Keywords: Atopic dermatitis, Skin barrier

BACKGROUND / INTRODUCTION

Recent genetic advances are elucidating the important role the skin barrier plays in atopic dermatitis (AD) development. Defects in the skin barrier gene filaggrin (FLG) have been found to be strongly associated with AD in several European and Asian populations (1,2) and can be found in up to 50% of patients with moderate to severe AD. The relatively low attributable risk of FLG mutations in population-based studies suggest that, while FLG mutations are important, other factors are involved in promoting the full expression of the disease (3-5).

The other genetic or environmental influences that may alter the risk for developing AD beyond FLG mutations are beginning to be identified, such as early life allergen exposures and novel single nucleotide polymorphisms (6,7). In addition, several researchers have suggested that infantile skin care, by damaging the skin barrier, may also alter the risk for AD development (8,9). Bathing and cleansing can have a profound negative impact on the skin barrier and thus, theoretically, may promote the development of AD (10,11).

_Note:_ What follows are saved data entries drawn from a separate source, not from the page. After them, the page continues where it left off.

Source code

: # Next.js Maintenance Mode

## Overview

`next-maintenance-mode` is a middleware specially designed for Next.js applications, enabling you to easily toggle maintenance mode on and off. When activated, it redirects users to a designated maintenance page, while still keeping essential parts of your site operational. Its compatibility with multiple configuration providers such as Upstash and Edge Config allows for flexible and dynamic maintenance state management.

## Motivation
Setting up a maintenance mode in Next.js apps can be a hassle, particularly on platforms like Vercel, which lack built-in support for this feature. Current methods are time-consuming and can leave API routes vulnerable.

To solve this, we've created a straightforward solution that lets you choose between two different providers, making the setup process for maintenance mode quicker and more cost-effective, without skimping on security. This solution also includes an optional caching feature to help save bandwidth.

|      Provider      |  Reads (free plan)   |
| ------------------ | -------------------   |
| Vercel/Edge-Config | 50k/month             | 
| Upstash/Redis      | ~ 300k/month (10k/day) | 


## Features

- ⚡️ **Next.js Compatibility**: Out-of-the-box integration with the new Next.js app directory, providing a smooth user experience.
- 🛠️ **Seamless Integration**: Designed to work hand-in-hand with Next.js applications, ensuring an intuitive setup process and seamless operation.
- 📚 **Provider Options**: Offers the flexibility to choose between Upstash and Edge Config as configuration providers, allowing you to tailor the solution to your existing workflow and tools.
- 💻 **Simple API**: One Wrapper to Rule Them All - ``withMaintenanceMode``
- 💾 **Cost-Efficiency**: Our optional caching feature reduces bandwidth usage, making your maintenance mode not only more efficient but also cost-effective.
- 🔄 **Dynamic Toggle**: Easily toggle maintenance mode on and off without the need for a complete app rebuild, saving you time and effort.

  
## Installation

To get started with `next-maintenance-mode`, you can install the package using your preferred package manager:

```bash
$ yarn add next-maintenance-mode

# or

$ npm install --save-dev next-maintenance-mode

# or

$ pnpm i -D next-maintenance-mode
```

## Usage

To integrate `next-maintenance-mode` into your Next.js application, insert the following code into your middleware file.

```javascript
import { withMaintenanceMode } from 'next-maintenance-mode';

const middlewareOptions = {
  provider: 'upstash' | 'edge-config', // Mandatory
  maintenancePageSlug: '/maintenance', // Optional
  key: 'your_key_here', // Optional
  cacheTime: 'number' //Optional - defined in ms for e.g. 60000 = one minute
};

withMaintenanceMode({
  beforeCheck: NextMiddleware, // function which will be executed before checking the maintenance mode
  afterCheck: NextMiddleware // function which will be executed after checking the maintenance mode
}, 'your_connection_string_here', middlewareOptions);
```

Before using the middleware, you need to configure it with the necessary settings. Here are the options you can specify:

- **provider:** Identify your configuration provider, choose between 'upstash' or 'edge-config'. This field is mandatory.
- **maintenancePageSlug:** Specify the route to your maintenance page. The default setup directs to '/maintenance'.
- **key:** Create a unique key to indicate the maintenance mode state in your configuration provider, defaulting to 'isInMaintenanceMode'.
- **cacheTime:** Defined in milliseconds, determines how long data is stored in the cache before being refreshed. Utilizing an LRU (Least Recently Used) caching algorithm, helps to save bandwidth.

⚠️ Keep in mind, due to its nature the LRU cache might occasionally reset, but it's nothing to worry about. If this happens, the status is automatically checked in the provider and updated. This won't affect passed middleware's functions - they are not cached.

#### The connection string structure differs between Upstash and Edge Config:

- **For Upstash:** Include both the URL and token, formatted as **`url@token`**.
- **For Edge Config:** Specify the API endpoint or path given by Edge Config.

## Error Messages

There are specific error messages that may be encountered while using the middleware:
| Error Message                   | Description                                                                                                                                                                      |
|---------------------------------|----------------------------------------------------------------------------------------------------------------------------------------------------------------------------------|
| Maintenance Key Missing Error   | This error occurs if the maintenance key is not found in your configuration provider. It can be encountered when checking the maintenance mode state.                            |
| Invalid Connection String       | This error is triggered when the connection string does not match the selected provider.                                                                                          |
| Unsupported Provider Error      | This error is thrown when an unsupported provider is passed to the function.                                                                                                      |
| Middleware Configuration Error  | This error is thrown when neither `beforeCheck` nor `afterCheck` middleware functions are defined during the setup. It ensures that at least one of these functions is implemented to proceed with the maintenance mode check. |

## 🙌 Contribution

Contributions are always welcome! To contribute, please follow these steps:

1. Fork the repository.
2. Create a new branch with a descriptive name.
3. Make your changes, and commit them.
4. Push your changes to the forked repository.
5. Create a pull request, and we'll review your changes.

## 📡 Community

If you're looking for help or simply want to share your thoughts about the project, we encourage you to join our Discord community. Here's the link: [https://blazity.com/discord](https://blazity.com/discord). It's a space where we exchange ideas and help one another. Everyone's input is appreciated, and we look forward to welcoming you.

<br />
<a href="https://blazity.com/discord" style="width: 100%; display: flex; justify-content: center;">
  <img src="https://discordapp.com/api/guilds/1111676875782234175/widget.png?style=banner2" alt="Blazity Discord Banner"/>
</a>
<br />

There are very few studies examining the effects of various skin care methods on any aspect of newborn skin health. A systematic review by Walker in 2005 could not identify any previous studies examining the effects of skin care methods in newborns (12). Work by the Association of Women’s Health, Obstetric, and Neonatal Nurses (AWHONN) reached similar conclusions in their guidelines pertaining to neonatal skin care (13). The National Institute for Health and Clinical Excellence in the United Kingdom could not identify any studies pertaining to bathing or skin care in the newborn when they formulated their educational booklet on postnatal care (14). Studies are greatly needed to help establish recommendations for postnatal skin care for both the general population and for those at risk of AD development.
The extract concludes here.